Multi-channel filtering and dynamic modulation of multiple Fano resonances in all-dielectric metasurfaces

Abstract

In nanophotonics, achieving dynamic reconfiguration and multipole resonance in dielectric metasurfaces is crucial for developing high-performance spectral filters. In this work, we propose a tunable all-dielectric metasurface based on the bound states in the continuum (BICs) mechanism, designed as a multi-channel optical filter that can cover different near-infrared communication bands. It exhibits high transmittance, narrow bandwidth, dynamic tunability, and good angle robustness. Using the quasi-BIC mechanism, we demonstrated that breaking structural symmetry could effectively excite multiple sharp Fano resonances, enabling the filter to switch between two and four channels flexibly. By analyzing the electromagnetic field distribution at different transmission peaks, the contribution of different electromagnetic excitations to Fano resonance was discussed.
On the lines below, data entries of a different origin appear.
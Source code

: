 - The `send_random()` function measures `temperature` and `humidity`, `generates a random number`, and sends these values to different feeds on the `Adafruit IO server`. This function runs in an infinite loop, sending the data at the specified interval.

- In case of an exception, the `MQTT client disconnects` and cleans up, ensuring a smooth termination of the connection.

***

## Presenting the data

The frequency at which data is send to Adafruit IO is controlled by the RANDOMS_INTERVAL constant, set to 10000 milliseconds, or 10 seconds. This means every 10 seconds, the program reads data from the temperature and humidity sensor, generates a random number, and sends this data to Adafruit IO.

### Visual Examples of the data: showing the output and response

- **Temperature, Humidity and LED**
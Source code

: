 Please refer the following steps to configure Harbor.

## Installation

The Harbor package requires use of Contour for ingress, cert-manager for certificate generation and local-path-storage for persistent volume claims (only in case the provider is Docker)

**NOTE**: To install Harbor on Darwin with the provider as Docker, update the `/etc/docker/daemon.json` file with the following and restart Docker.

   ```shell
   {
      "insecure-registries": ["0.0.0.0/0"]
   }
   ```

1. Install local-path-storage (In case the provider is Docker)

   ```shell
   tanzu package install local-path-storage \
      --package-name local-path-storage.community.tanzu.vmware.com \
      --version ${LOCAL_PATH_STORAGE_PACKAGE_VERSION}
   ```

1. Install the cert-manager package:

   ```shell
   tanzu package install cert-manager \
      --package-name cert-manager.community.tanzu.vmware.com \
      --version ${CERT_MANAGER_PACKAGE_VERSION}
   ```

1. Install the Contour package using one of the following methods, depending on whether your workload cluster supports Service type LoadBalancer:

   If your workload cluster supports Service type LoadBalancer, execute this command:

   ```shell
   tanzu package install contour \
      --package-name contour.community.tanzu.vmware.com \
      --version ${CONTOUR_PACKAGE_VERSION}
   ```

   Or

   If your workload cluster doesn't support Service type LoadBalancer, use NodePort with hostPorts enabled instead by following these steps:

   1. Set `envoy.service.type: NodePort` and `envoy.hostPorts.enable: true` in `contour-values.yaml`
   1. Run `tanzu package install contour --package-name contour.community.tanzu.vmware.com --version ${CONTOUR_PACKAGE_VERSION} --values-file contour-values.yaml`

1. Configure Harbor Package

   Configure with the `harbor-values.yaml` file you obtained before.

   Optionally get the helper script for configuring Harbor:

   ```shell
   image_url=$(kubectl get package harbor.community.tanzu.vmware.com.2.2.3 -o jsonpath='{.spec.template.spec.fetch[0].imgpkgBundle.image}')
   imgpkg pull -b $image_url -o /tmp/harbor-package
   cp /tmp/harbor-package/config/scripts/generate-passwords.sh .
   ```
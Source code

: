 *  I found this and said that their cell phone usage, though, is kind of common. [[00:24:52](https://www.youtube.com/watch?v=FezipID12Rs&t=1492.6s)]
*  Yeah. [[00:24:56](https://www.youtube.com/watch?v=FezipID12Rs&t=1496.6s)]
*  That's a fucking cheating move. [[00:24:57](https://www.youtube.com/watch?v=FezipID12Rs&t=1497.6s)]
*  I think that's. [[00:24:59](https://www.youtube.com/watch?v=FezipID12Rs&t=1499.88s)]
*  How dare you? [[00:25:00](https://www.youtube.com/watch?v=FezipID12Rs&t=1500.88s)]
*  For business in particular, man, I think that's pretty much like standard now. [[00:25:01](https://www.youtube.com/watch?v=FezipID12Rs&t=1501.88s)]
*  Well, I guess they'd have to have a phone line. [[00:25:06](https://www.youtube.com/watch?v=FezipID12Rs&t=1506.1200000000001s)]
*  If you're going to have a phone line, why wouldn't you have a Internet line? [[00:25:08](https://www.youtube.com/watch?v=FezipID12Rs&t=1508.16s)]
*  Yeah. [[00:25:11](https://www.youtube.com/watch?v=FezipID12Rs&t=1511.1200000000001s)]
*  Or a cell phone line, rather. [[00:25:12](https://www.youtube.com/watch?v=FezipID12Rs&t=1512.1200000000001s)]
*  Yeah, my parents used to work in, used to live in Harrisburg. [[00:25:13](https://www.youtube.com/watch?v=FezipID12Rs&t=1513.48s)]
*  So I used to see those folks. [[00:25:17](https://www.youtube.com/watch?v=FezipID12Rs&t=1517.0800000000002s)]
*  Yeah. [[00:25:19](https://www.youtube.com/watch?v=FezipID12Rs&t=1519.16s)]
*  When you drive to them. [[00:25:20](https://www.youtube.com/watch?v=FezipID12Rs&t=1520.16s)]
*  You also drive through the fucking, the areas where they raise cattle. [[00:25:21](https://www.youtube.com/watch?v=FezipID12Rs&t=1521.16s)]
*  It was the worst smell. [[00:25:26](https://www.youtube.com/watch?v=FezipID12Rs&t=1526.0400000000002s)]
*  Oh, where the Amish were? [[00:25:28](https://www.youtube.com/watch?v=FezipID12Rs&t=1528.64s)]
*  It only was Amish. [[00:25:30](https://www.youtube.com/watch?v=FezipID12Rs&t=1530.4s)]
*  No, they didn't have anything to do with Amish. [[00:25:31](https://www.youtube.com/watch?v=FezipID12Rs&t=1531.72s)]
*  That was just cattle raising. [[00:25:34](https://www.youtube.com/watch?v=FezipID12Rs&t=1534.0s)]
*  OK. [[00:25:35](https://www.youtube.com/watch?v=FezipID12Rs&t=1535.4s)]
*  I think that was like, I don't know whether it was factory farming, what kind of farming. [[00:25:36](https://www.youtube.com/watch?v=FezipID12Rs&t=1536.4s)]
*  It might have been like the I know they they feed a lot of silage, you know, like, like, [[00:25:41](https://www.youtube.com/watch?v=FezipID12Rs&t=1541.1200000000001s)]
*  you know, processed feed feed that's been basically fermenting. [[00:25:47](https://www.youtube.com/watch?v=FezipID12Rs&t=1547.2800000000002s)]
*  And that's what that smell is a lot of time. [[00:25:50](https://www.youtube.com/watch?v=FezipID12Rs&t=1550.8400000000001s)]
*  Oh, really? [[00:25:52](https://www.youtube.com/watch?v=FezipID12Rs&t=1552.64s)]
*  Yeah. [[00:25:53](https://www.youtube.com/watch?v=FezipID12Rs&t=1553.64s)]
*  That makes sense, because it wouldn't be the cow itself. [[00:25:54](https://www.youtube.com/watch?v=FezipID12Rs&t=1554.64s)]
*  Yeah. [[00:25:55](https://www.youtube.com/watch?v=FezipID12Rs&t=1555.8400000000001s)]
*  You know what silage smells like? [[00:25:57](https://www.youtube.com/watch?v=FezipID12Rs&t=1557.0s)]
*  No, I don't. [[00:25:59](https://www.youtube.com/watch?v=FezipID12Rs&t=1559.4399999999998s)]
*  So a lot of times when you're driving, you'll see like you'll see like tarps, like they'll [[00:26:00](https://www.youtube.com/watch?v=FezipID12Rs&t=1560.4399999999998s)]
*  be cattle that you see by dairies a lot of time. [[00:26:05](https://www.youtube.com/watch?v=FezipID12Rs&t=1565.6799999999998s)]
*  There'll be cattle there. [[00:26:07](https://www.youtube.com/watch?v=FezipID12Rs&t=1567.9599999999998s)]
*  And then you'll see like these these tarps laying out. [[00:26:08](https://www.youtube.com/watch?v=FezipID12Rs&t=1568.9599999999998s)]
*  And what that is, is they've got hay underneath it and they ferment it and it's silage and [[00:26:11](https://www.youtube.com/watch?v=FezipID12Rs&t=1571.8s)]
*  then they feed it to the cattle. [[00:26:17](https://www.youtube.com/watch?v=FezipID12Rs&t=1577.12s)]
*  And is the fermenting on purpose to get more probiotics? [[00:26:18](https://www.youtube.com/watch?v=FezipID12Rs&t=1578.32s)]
Additionally, the dynamic tuning of multiple Fano resonances was achieved by adjusting the refractive index of the phase-change material Ge₂Sb₂Te₅ (GST), while internal tuning was achieved by optimizing the structural parameters. The design also exhibits good angle robustness at small oblique incidence angles (<25°). Therefore, this design demonstrates significant advantages in terms of feasibility and practicability, which may provide an essential reference for designing and applying future high-performance multi-channel filters.